#### DATA FOR ANALYSIS
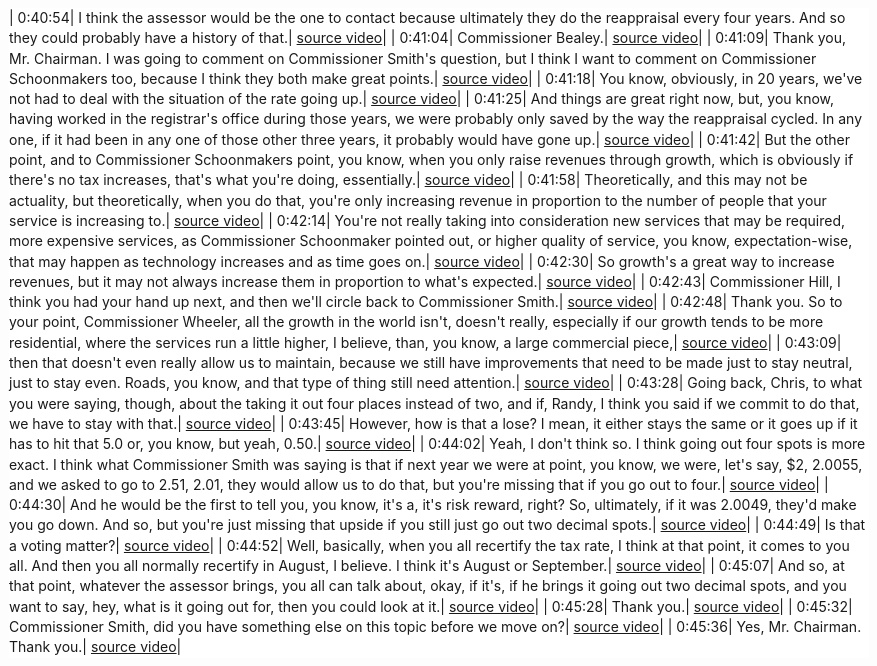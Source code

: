 | 0:40:54| I think the assessor would be the one to contact because ultimately they do the reappraisal every four years. And so they could probably have a history of that.| [source video](https://archive.org/details/co-com-r-265-210208-chairmans-briefing?start=2454)|
| 0:41:04| Commissioner Bealey.| [source video](https://archive.org/details/co-com-r-265-210208-chairmans-briefing?start=2464)|
| 0:41:09| Thank you, Mr. Chairman. I was going to comment on Commissioner Smith's question, but I think I want to comment on Commissioner Schoonmakers too, because I think they both make great points.| [source video](https://archive.org/details/co-com-r-265-210208-chairmans-briefing?start=2469)|
| 0:41:18| You know, obviously, in 20 years, we've not had to deal with the situation of the rate going up.| [source video](https://archive.org/details/co-com-r-265-210208-chairmans-briefing?start=2478)|
| 0:41:25| And things are great right now, but, you know, having worked in the registrar's office during those years, we were probably only saved by the way the reappraisal cycled. In any one, if it had been in any one of those other three years, it probably would have gone up.| [source video](https://archive.org/details/co-com-r-265-210208-chairmans-briefing?start=2485)|
| 0:41:42| But the other point, and to Commissioner Schoonmakers point, you know, when you only raise revenues through growth, which is obviously if there's no tax increases, that's what you're doing, essentially.| [source video](https://archive.org/details/co-com-r-265-210208-chairmans-briefing?start=2502)|
| 0:41:58| Theoretically, and this may not be actuality, but theoretically, when you do that, you're only increasing revenue in proportion to the number of people that your service is increasing to.| [source video](https://archive.org/details/co-com-r-265-210208-chairmans-briefing?start=2518)|
| 0:42:14| You're not really taking into consideration new services that may be required, more expensive services, as Commissioner Schoonmaker pointed out, or higher quality of service, you know, expectation-wise, that may happen as technology increases and as time goes on.| [source video](https://archive.org/details/co-com-r-265-210208-chairmans-briefing?start=2534)|
| 0:42:30| So growth's a great way to increase revenues, but it may not always increase them in proportion to what's expected.| [source video](https://archive.org/details/co-com-r-265-210208-chairmans-briefing?start=2550)|
| 0:42:43| Commissioner Hill, I think you had your hand up next, and then we'll circle back to Commissioner Smith.| [source video](https://archive.org/details/co-com-r-265-210208-chairmans-briefing?start=2563)|
| 0:42:48| Thank you. So to your point, Commissioner Wheeler, all the growth in the world isn't, doesn't really, especially if our growth tends to be more residential, where the services run a little higher, I believe, than, you know, a large commercial piece,| [source video](https://archive.org/details/co-com-r-265-210208-chairmans-briefing?start=2568)|
| 0:43:09| then that doesn't even really allow us to maintain, because we still have improvements that need to be made just to stay neutral, just to stay even. Roads, you know, and that type of thing still need attention.| [source video](https://archive.org/details/co-com-r-265-210208-chairmans-briefing?start=2589)|
| 0:43:28| Going back, Chris, to what you were saying, though, about the taking it out four places instead of two, and if, Randy, I think you said if we commit to do that, we have to stay with that.| [source video](https://archive.org/details/co-com-r-265-210208-chairmans-briefing?start=2608)|
| 0:43:45| However, how is that a lose? I mean, it either stays the same or it goes up if it has to hit that 5.0 or, you know, but yeah, 0.50.| [source video](https://archive.org/details/co-com-r-265-210208-chairmans-briefing?start=2625)|
| 0:44:02| Yeah, I don't think so. I think going out four spots is more exact. I think what Commissioner Smith was saying is that if next year we were at point, you know, we were, let's say, $2, 2.0055, and we asked to go to 2.51, 2.01, they would allow us to do that, but you're missing that if you go out to four.| [source video](https://archive.org/details/co-com-r-265-210208-chairmans-briefing?start=2642)|
| 0:44:30| And he would be the first to tell you, you know, it's a, it's risk reward, right? So, ultimately, if it was 2.0049, they'd make you go down. And so, but you're just missing that upside if you still just go out two decimal spots.| [source video](https://archive.org/details/co-com-r-265-210208-chairmans-briefing?start=2670)|
| 0:44:49| Is that a voting matter?| [source video](https://archive.org/details/co-com-r-265-210208-chairmans-briefing?start=2689)|
| 0:44:52| Well, basically, when you all recertify the tax rate, I think at that point, it comes to you all. And then you all normally recertify in August, I believe. I think it's August or September.| [source video](https://archive.org/details/co-com-r-265-210208-chairmans-briefing?start=2692)|
| 0:45:07| And so, at that point, whatever the assessor brings, you all can talk about, okay, if it's, if he brings it going out two decimal spots, and you want to say, hey, what is it going out for, then you could look at it.| [source video](https://archive.org/details/co-com-r-265-210208-chairmans-briefing?start=2707)|
| 0:45:28| Thank you.| [source video](https://archive.org/details/co-com-r-265-210208-chairmans-briefing?start=2728)|
| 0:45:32| Commissioner Smith, did you have something else on this topic before we move on?| [source video](https://archive.org/details/co-com-r-265-210208-chairmans-briefing?start=2732)|
| 0:45:36| Yes, Mr. Chairman. Thank you.| [source video](https://archive.org/details/co-com-r-265-210208-chairmans-briefing?start=2736)|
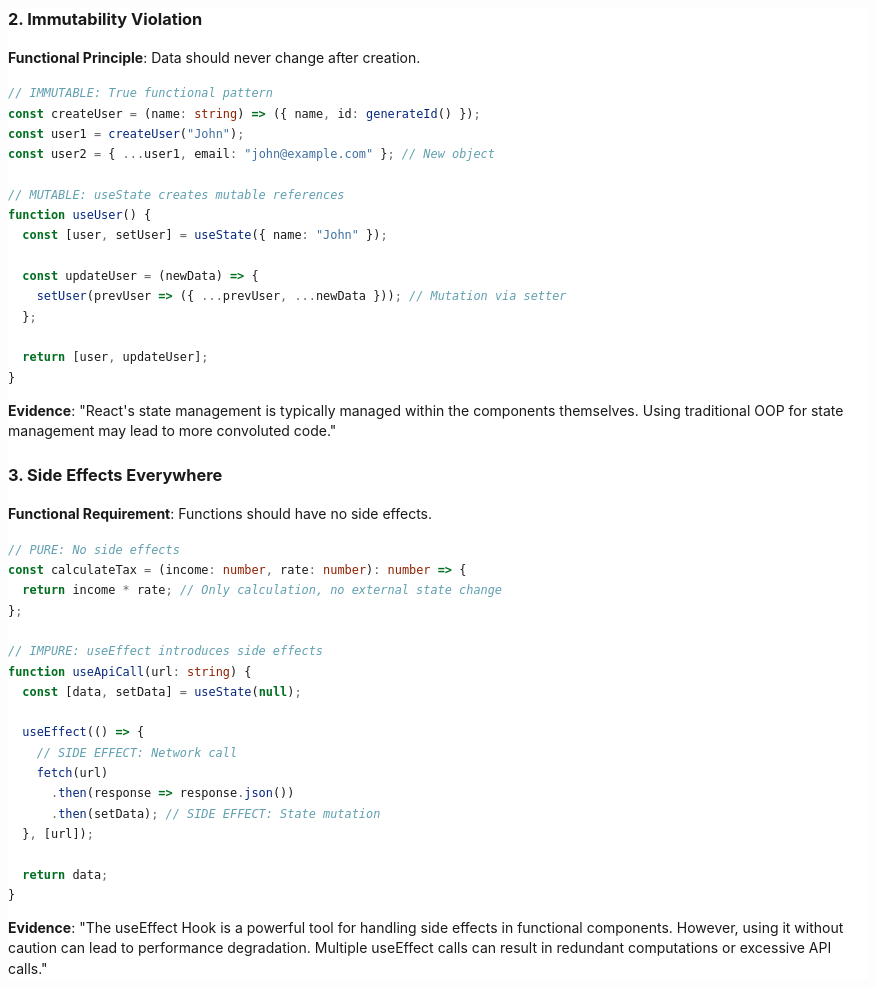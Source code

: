 ### 2. **Immutability Violation**

**Functional Principle**: Data should never change after creation.

```typescript
// IMMUTABLE: True functional pattern
const createUser = (name: string) => ({ name, id: generateId() });
const user1 = createUser("John");
const user2 = { ...user1, email: "john@example.com" }; // New object

// MUTABLE: useState creates mutable references
function useUser() {
  const [user, setUser] = useState({ name: "John" });
  
  const updateUser = (newData) => {
    setUser(prevUser => ({ ...prevUser, ...newData })); // Mutation via setter
  };
  
  return [user, updateUser];
}
```

**Evidence**: "React's state management is typically managed within the components themselves. Using traditional OOP for state management may lead to more convoluted code."

### 3. **Side Effects Everywhere**

**Functional Requirement**: Functions should have no side effects.

```typescript
// PURE: No side effects
const calculateTax = (income: number, rate: number): number => {
  return income * rate; // Only calculation, no external state change
};

// IMPURE: useEffect introduces side effects  
function useApiCall(url: string) {
  const [data, setData] = useState(null);
  
  useEffect(() => {
    // SIDE EFFECT: Network call
    fetch(url)
      .then(response => response.json())
      .then(setData); // SIDE EFFECT: State mutation
  }, [url]);
  
  return data;
}
```

**Evidence**: "The useEffect Hook is a powerful tool for handling side effects in functional components. However, using it without caution can lead to performance degradation. Multiple useEffect calls can result in redundant computations or excessive API calls."
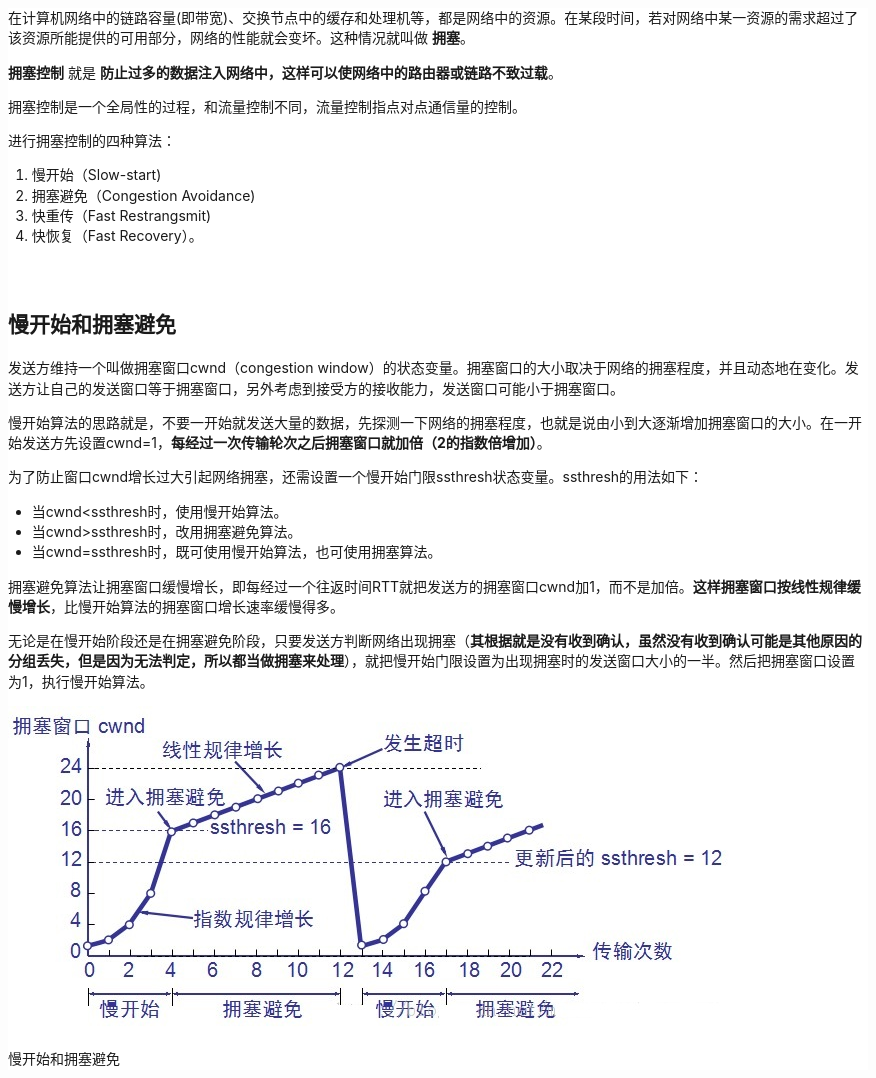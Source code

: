 在计算机网络中的链路容量(即带宽)、交换节点中的缓存和处理机等，都是网络中的资源。在某段时间，若对网络中某一资源的需求超过了该资源所能提供的可用部分，网络的性能就会变坏。这种情况就叫做 **拥塞**。

**拥塞控制** 就是 **防止过多的数据注入网络中，这样可以使网络中的路由器或链路不致过载**。

拥塞控制是一个全局性的过程，和流量控制不同，流量控制指点对点通信量的控制。

进行拥塞控制的四种算法：

1. 慢开始（Slow-start)
2. 拥塞避免（Congestion Avoidance)
3. 快重传（Fast Restrangsmit)
4. 快恢复（Fast Recovery）。

<br>

## 慢开始和拥塞避免

发送方维持一个叫做拥塞窗口cwnd（congestion window）的状态变量。拥塞窗口的大小取决于网络的拥塞程度，并且动态地在变化。发送方让自己的发送窗口等于拥塞窗口，另外考虑到接受方的接收能力，发送窗口可能小于拥塞窗口。

慢开始算法的思路就是，不要一开始就发送大量的数据，先探测一下网络的拥塞程度，也就是说由小到大逐渐增加拥塞窗口的大小。在一开始发送方先设置cwnd=1，**每经过一次传输轮次之后拥塞窗口就加倍（2的指数倍增加）**。

为了防止窗口cwnd增长过大引起网络拥塞，还需设置一个慢开始门限ssthresh状态变量。ssthresh的用法如下：

- 当cwnd<ssthresh时，使用慢开始算法。
- 当cwnd>ssthresh时，改用拥塞避免算法。
- 当cwnd=ssthresh时，既可使用慢开始算法，也可使用拥塞算法。

拥塞避免算法让拥塞窗口缓慢增长，即每经过一个往返时间RTT就把发送方的拥塞窗口cwnd加1，而不是加倍。**这样拥塞窗口按线性规律缓慢增长**，比慢开始算法的拥塞窗口增长速率缓慢得多。

无论是在慢开始阶段还是在拥塞避免阶段，只要发送方判断网络出现拥塞（**其根据就是没有收到确认，虽然没有收到确认可能是其他原因的分组丢失，但是因为无法判定，所以都当做拥塞来处理**），就把慢开始门限设置为出现拥塞时的发送窗口大小的一半。然后把拥塞窗口设置为1，执行慢开始算法。

![慢开始和拥塞避免](13101915439696.jpg)

慢开始和拥塞避免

#### EXERCISE DIRECTIONS
State how many lines of the listing above include the string "name", with no words around the number.

#### SOLUTION TO THIS TASK
2